** Task item **
Word for word, return the lines from the start of the entries below through the line that has "- table直下の子要素に".

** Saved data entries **

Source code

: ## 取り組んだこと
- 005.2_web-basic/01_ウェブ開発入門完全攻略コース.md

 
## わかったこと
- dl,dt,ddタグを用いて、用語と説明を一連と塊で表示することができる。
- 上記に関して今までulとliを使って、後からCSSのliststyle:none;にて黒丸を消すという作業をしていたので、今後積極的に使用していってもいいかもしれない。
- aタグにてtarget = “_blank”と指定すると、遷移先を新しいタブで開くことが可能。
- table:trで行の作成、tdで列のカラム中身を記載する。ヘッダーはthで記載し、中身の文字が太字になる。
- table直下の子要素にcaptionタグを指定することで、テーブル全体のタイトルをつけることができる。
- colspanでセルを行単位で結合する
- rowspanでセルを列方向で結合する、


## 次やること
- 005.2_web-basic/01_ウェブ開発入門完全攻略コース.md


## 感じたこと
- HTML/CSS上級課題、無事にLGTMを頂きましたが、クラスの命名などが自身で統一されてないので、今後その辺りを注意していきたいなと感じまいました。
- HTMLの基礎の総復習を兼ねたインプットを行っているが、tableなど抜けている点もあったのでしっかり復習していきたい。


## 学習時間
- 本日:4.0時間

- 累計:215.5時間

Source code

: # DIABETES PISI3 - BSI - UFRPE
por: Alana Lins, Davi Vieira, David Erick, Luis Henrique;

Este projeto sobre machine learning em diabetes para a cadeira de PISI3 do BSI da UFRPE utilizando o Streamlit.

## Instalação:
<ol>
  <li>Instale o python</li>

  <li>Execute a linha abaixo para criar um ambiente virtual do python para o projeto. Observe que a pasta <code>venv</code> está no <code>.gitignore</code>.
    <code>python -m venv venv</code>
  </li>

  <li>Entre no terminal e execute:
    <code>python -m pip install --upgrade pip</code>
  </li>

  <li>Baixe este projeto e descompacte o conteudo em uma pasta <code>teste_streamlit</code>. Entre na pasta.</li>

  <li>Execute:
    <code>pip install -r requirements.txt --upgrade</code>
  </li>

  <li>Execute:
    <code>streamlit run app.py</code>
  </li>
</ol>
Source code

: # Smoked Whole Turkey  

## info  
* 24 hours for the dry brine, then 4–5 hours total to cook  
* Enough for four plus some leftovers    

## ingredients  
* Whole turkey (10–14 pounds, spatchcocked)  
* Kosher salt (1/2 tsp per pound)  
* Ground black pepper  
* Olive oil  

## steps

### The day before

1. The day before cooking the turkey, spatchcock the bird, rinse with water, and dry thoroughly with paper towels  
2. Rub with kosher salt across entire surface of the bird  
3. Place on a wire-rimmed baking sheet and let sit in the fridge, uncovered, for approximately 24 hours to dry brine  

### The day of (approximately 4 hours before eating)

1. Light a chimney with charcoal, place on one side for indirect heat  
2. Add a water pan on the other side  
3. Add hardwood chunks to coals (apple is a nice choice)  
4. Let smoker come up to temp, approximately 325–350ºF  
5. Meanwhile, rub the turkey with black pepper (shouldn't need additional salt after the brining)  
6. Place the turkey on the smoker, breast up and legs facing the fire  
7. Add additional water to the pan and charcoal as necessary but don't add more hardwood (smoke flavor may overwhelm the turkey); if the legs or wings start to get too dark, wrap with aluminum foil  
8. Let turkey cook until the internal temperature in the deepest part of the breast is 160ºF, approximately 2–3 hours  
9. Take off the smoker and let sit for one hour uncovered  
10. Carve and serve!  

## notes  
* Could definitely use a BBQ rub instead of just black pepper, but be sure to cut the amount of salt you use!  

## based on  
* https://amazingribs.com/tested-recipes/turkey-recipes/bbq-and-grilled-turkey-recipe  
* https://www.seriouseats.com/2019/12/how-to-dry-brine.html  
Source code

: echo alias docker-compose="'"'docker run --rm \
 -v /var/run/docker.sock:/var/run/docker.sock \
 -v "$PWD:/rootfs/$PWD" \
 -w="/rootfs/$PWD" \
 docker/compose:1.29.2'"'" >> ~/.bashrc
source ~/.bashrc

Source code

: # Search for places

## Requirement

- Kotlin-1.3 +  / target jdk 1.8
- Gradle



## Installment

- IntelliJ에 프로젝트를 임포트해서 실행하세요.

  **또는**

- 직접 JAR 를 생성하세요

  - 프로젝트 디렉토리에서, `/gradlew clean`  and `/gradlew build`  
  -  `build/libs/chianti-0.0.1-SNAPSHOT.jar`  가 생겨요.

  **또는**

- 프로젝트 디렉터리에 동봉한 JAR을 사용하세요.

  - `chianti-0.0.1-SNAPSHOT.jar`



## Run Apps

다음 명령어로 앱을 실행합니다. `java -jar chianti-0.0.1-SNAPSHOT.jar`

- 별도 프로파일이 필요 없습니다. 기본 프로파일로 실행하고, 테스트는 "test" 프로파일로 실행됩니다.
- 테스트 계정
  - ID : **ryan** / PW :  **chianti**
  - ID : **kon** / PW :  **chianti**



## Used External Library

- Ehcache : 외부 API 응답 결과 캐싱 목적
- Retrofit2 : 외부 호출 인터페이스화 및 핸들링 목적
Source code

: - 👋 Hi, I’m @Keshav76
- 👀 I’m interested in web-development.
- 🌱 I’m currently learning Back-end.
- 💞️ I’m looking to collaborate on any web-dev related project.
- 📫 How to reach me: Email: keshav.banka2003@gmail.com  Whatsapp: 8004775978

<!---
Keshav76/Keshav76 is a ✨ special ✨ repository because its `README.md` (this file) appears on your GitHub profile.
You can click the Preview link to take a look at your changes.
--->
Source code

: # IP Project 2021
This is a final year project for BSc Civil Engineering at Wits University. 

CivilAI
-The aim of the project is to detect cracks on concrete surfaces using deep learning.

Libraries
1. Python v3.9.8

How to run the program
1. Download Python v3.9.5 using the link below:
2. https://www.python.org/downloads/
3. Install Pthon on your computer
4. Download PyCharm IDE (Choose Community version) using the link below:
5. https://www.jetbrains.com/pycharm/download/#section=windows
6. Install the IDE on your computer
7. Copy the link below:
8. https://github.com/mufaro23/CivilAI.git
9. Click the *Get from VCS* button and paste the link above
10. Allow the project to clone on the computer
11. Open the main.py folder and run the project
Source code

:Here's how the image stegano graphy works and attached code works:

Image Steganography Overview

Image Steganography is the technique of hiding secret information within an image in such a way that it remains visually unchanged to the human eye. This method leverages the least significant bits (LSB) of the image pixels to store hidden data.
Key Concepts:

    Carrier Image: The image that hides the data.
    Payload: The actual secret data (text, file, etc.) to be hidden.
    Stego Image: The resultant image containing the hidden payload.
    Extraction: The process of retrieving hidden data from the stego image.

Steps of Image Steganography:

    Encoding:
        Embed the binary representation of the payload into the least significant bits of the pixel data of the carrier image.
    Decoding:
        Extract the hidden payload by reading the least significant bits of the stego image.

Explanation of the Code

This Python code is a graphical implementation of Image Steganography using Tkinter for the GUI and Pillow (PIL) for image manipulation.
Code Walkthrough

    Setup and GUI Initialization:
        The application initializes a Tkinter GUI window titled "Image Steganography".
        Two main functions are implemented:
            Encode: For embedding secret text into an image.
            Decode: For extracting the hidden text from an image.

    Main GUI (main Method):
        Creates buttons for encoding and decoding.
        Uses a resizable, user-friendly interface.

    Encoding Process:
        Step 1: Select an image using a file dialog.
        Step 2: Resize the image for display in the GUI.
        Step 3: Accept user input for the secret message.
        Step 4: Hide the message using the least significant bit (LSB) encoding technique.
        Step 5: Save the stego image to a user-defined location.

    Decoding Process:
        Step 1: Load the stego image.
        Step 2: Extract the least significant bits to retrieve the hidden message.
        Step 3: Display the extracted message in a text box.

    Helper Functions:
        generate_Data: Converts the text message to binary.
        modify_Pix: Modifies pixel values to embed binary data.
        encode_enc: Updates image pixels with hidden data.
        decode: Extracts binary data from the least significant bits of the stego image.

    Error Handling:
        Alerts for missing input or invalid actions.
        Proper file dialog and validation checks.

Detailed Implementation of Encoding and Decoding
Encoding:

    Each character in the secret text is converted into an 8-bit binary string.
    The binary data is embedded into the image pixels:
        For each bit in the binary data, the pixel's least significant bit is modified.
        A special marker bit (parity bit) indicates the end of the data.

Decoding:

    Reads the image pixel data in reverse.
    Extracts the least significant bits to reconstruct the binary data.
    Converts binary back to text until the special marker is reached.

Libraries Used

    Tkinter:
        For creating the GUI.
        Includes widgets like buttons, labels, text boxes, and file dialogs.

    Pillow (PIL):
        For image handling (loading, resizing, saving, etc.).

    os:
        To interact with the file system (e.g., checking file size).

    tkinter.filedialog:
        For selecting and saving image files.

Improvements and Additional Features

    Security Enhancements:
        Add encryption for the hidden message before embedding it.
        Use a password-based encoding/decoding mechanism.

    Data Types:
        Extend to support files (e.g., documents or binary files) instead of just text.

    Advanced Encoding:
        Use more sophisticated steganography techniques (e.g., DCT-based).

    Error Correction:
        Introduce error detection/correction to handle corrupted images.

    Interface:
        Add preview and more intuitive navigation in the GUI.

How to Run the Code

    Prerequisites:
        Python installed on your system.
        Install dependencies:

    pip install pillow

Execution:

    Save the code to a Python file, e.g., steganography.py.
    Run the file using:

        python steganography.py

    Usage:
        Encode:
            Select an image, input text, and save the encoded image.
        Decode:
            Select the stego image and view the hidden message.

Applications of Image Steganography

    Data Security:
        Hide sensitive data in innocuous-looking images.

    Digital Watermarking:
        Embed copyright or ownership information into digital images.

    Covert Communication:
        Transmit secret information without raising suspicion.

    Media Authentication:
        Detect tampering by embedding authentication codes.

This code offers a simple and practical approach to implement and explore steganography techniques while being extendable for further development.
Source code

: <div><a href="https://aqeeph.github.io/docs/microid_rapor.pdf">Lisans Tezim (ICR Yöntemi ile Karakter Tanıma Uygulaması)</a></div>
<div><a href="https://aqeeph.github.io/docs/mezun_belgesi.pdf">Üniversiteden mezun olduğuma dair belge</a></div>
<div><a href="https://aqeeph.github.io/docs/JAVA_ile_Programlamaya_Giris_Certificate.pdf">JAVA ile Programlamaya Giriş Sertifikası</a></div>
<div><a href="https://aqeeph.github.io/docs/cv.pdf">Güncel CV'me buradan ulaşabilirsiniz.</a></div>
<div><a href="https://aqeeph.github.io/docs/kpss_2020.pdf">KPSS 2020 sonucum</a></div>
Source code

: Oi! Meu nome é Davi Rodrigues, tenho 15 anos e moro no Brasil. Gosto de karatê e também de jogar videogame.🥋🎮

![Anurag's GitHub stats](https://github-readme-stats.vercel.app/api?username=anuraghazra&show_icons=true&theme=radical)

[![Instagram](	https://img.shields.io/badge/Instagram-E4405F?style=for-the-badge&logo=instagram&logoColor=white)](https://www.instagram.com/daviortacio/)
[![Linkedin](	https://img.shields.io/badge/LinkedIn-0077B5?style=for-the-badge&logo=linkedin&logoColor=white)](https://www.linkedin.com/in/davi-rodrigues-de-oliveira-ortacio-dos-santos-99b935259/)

** Exercise solution **
Source code

: ## 取り組んだこと
- 005.2_web-basic/01_ウェブ開発入門完全攻略コース.md

 
## わかったこと
- dl,dt,ddタグを用いて、用語と説明を一連と塊で表示することができる。
- 上記に関して今までulとliを使って、後からCSSのliststyle:none;にて黒丸を消すという作業をしていたので、今後積極的に使用していってもいいかもしれない。
- aタグにてtarget = “_blank”と指定すると、遷移先を新しいタブで開くことが可能。
- table:trで行の作成、tdで列のカラム中身を記載する。ヘッダーはthで記載し、中身の文字が太字になる。
- table直下の子要素にcaptionタグを指定することで、テーブル全体のタイトルをつけることができる。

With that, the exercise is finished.